## YOUR INSTRUCTIONS
In your copy, set down the entries exactly and exclude the pictures.

=== Section Start ===

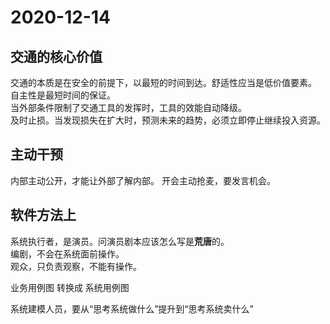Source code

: # 2020-12-14

## 交通的核心价值

交通的本质是在安全的前提下，以最短的时间到达。舒适性应当是低价值要素。  
自主性是最短时间的保证。  
当外部条件限制了交通工具的发挥时，工具的效能自动降级。  
及时止损。当发现损失在扩大时，预测未来的趋势，必须立即停止继续投入资源。  

## 主动干预

内部主动公开，才能让外部了解内部。
开会主动抢麦，要发言机会。  

## 软件方法上

系统执行者，是演员。问演员剧本应该怎么写是**荒唐**的。  
编剧，不会在系统面前操作。  
观众，只负责观察，不能有操作。  

业务用例图 转换成 系统用例图  

系统建模人员，要从“思考系统做什么”提升到“思考系统卖什么”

=== Section End ===

## ANSWER FOR THE TASK
Source code

: # 2020-12-14

## 交通的核心价值

交通的本质是在安全的前提下，以最短的时间到达。舒适性应当是低价值要素。  
自主性是最短时间的保证。  
当外部条件限制了交通工具的发挥时，工具的效能自动降级。  
及时止损。当发现损失在扩大时，预测未来的趋势，必须立即停止继续投入资源。  

## 主动干预

内部主动公开，才能让外部了解内部。
开会主动抢麦，要发言机会。  

## 软件方法上

系统执行者，是演员。问演员剧本应该怎么写是**荒唐**的。  
编剧，不会在系统面前操作。  
观众，只负责观察，不能有操作。  

业务用例图 转换成 系统用例图  

系统建模人员，要从“思考系统做什么”提升到“思考系统卖什么”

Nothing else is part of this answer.